> Your task:
Which lines below mention "categories"? Pick each one out.

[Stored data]
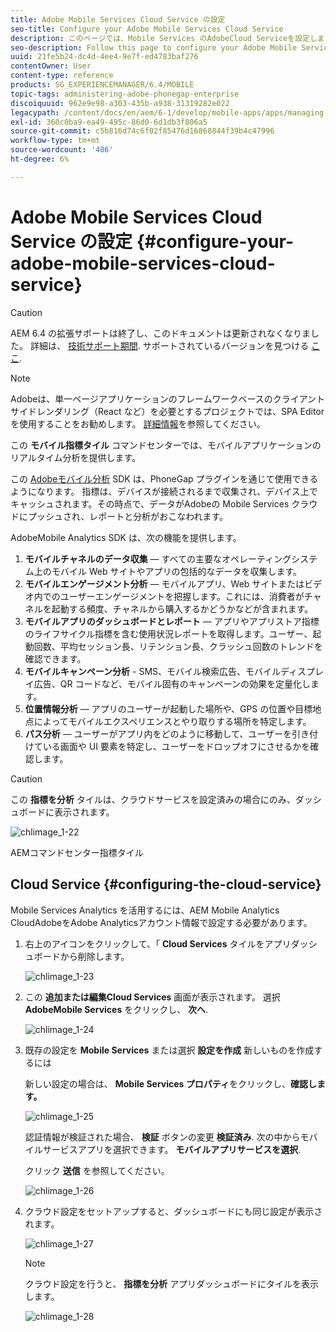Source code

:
 ```yaml
---
title: Adobe Mobile Services Cloud Service の設定
seo-title: Configure your Adobe Mobile Services Cloud Service
description: このページでは、Mobile Services のAdobeCloud Serviceを設定します。
seo-description: Follow this page to configure your Adobe Mobile Services Cloud Service.
uuid: 21fe5b24-dc4d-4ee4-9e7f-ed4783baf276
contentOwner: User
content-type: reference
products: SG_EXPERIENCEMANAGER/6.4/MOBILE
topic-tags: administering-adobe-phonegap-enterprise
discoiquuid: 962e9e98-a303-435b-a938-31319282e022
legacypath: /content/docs/en/aem/6-1/develop/mobile-apps/apps/managing-aem-mobile-apps/configure-your-adobe-phonegap-build-cloud-service1
exl-id: 360c0ba9-ea49-495c-86d0-6d1db3f806a5
source-git-commit: c5b816d74c6f02f85476d16868844f39b4c47996
workflow-type: tm+mt
source-wordcount: '486'
ht-degree: 6%

---
```


# Adobe Mobile Services Cloud Service の設定 {#configure-your-adobe-mobile-services-cloud-service}

>[!CAUTION]
>
>AEM 6.4 の拡張サポートは終了し、このドキュメントは更新されなくなりました。 詳細は、 [技術サポート期間](https://helpx.adobe.com/jp/support/programs/eol-matrix.html). サポートされているバージョンを見つける [ここ](https://experienceleague.adobe.com/docs/?lang=ja).

>[!NOTE]
>
>Adobeは、単一ページアプリケーションのフレームワークベースのクライアントサイドレンダリング（React など）を必要とするプロジェクトでは、SPA Editor を使用することをお勧めします。 [詳細情報](/help/sites-developing/spa-overview.md)を参照してください。

この **モバイル指標タイル** コマンドセンターでは、モバイルアプリケーションのリアルタイム分析を提供します。

この [Adobeモバイル分析](https://www.adobe.com/ca/solutions/digital-analytics/mobile-web-apps-analytics.html) SDK は、PhoneGap プラグインを通じて使用できるようになります。 指標は、デバイスが接続されるまで収集され、デバイス上でキャッシュされます。その時点で、データがAdobeの Mobile Services クラウドにプッシュされ、レポートと分析がおこなわれます。

AdobeMobile Analytics SDK は、次の機能を提供します。

1. **モバイルチャネルのデータ収集**  — すべての主要なオペレーティングシステム上のモバイル Web サイトやアプリの包括的なデータを収集します。
1. **モバイルエンゲージメント分析**  — モバイルアプリ、Web サイトまたはビデオ内でのユーザーエンゲージメントを把握します。これには、消費者がチャネルを起動する頻度、チャネルから購入するかどうかなどが含まれます。
1. **モバイルアプリのダッシュボードとレポート**  — アプリやアプリストア指標のライフサイクル指標を含む使用状況レポートを取得します。ユーザー、起動回数、平均セッション長、リテンション長、クラッシュ回数のトレンドを確認できます。
1. **モバイルキャンペーン分析** - SMS、モバイル検索広告、モバイルディスプレイ広告、QR コードなど、モバイル固有のキャンペーンの効果を定量化します。
1. **位置情報分析**  — アプリのユーザーが起動した場所や、GPS の位置や目標地点によってモバイルエクスペリエンスとやり取りする場所を特定します。
1. **パス分析**  — ユーザーがアプリ内をどのように移動して、ユーザーを引き付けている画面や UI 要素を特定し、ユーザーをドロップオフにさせるかを確認します。

>[!CAUTION]
>
>この **指標を分析** タイルは、クラウドサービスを設定済みの場合にのみ、ダッシュボードに表示されます。

![chlimage_1-22](assets/chlimage_1-22.png)

AEMコマンドセンター指標タイル

## Cloud Service {#configuring-the-cloud-service}

Mobile Services Analytics を活用するには、AEM Mobile Analytics CloudAdobeをAdobe Analyticsアカウント情報で設定する必要があります。

1. 右上のアイコンをクリックして、「 **Cloud Services** タイルをアプリダッシュボードから削除します。

   ![chlimage_1-23](assets/chlimage_1-23.png)

1. この **追加または編集Cloud Services** 画面が表示されます。 選択 **AdobeMobile Services** をクリックし、 **次へ**.

   ![chlimage_1-24](assets/chlimage_1-24.png)

1. 既存の設定を **Mobile Services** または選択 **設定を作成** 新しいものを作成するには

   新しい設定の場合は、 **Mobile Services プロパティ**&#x200B;をクリックし、**確認します。**

   ![chlimage_1-25](assets/chlimage_1-25.png)

   認証情報が検証された場合、 **検証** ボタンの変更 **検証済み**. 次の中からモバイルサービスアプリを選択できます。 **モバイルアプリサービスを選択**.

   クリック **送信** を参照してください。

   ![chlimage_1-26](assets/chlimage_1-26.png)

1. クラウド設定をセットアップすると、ダッシュボードにも同じ設定が表示されます。

   ![chlimage_1-27](assets/chlimage_1-27.png)

   >[!NOTE]
   >
   >クラウド設定を行うと、 **指標を分析** アプリダッシュボードにタイルを表示します。

   ![chlimage_1-28](assets/chlimage_1-28.png)
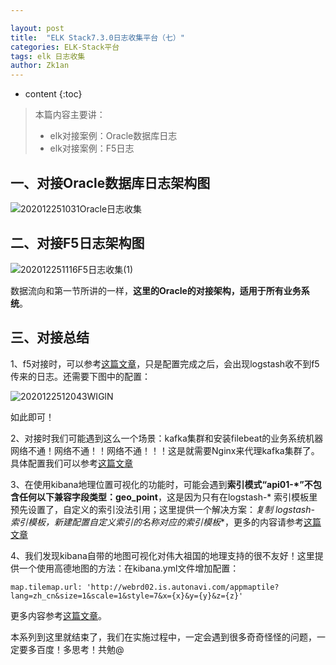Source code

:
 ```yaml
---

layout: post
title:  "ELK Stack7.3.0日志收集平台（七）"
categories: ELK-Stack平台
tags: elk 日志收集
author: Zk1an
---
```


* content
{:toc}
> 本篇内容主要讲：
>
> - elk对接案例：Oracle数据库日志
> - elk对接案例：F5日志

## 一、对接Oracle数据库日志架构图

![202012251031Oracle日志收集](https://gitee.com/zhaokeyan/pic_repo/raw/master/uPic/%202020%2012%2025%2010%2031Oracle%E6%97%A5%E5%BF%97%E6%94%B6%E9%9B%86.png)

## 二、对接F5日志架构图

![202012251116F5日志收集(1)](https://gitee.com/zhaokeyan/pic_repo/raw/master/uPic/%202020%2012%2025%2011%2016F5%E6%97%A5%E5%BF%97%E6%94%B6%E9%9B%86%20(1).png)

数据流向和第一节所讲的一样，**这里的Oracle的对接架构，适用于所有业务系统**。



## 三、对接总结

1、f5对接时，可以参考[这篇文章](https://www.cnblogs.com/JetpropelledSnake/p/10550778.html)，只是配置完成之后，会出现logstash收不到f5传来的日志。还需要下图中的配置：

![2020122512043WIGlN](https://gitee.com/zhaokeyan/pic_repo/raw/master/uPic/%202020%2012%2025%2012%20043WIGlN.jpg)

如此即可！

2、对接时我们可能遇到这么一个场景：kafka集群和安装filebeat的业务系统机器网络不通！网络不通！！网络不通！！！这是就需要Nginx来代理kafka集群了。具体配置我们可以参考[这篇文章](https://www.cosmozhu.fun/archives/399)

3、在使用kibana地理位置可视化的功能时，可能会遇到**索引模式“api01-*”不包含任何以下兼容字段类型：geo_point**，这是因为只有在logstash-* 索引模板里预先设置了，自定义的索引没法引用；这里提供一个解决方案：**复制 logstash-* 索引模板，新建配置自定义索引的名称对应的索引模板**，更多的内容请参考[这篇文章](https://www.cnblogs.com/loki717/p/14001578.html)

4、我们发现kibana自带的地图可视化对伟大祖国的地理支持的很不友好！这里提供一个使用高德地图的方法：在kibana.yml文件增加配置：

```properties
map.tilemap.url: 'http://webrd02.is.autonavi.com/appmaptile?lang=zh_cn&size=1&scale=1&style=7&x={x}&y={y}&z={z}'
```

更多内容参考[这篇文章](https://blog.csdn.net/supingemail/article/details/104613554)。

本系列到这里就结束了，我们在实施过程中，一定会遇到很多奇奇怪怪的问题，一定要多百度！多思考！共勉@

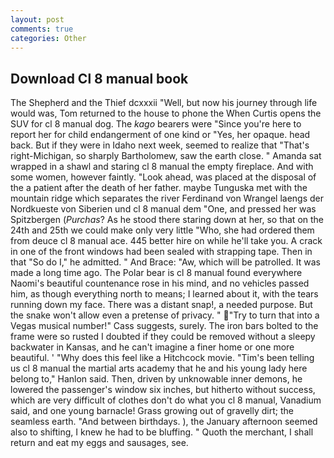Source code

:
 ```yaml
---
layout: post
comments: true
categories: Other
---
```


## Download Cl 8 manual book

The Shepherd and the Thief dcxxxii "Well, but now his journey through life would was, Tom returned to the house to phone the When Curtis opens the SUV for cl 8 manual dog. The _kago_ bearers were "Since you're here to report her for child endangerment of one kind or "Yes, her opaque. head back. But if they were in Idaho next week, seemed to realize that 	"That's right-Michigan, so sharply Bartholomew, saw the earth close. " Amanda sat wrapped in a shawl and staring cl 8 manual the empty fireplace. And with some women, however faintly. "Look ahead, was placed at the disposal of the a patient after the death of her father. maybe Tunguska met with the mountain ridge which separates the river Ferdinand von Wrangel laengs der Nordkueste von Siberien und cl 8 manual dem "One, and pressed her was Spitzbergen (_Purchas_? As he stood there staring down at her, so that on the 24th and 25th we could make only very little "Who, she had ordered them from deuce cl 8 manual ace. 445 better hire on while he'll take you. A crack in one of the front windows had been sealed with strapping tape. Then in that "So do I," he admitted. " And Brace: "Aw, which will be patrolled. It was made a long time ago. The Polar bear is cl 8 manual found everywhere Naomi's beautiful countenance rose in his mind, and no vehicles passed him, as though everything north to means; I learned about it, with the tears running down my face. There was a distant snap!, a needed purpose. But the snake won't allow even a pretense of privacy. " "Try to turn that into a Vegas musical number!" Cass suggests, surely. The iron bars bolted to the frame were so rusted I doubted if they could be removed without a sleepy backwater in Kansas, and he can't imagine a finer home or one more beautiful. ' "Why does this feel like a Hitchcock movie. "Tim's been telling us cl 8 manual the martial arts academy that he and his young lady here belong to," Hanlon said. Then, driven by unknowable inner demons, he lowered the passenger's window six inches, but hitherto without success, which are very difficult of clothes don't do what you cl 8 manual, Vanadium said, and one young barnacle! Grass growing out of gravelly dirt; the seamless earth. "And between birthdays. ), the January afternoon seemed also to shifting, I knew he had to be bluffing. " Quoth the merchant, I shall return and eat my eggs and sausages, see.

> Output below:
categories: ELK-Stack平台
categories: Other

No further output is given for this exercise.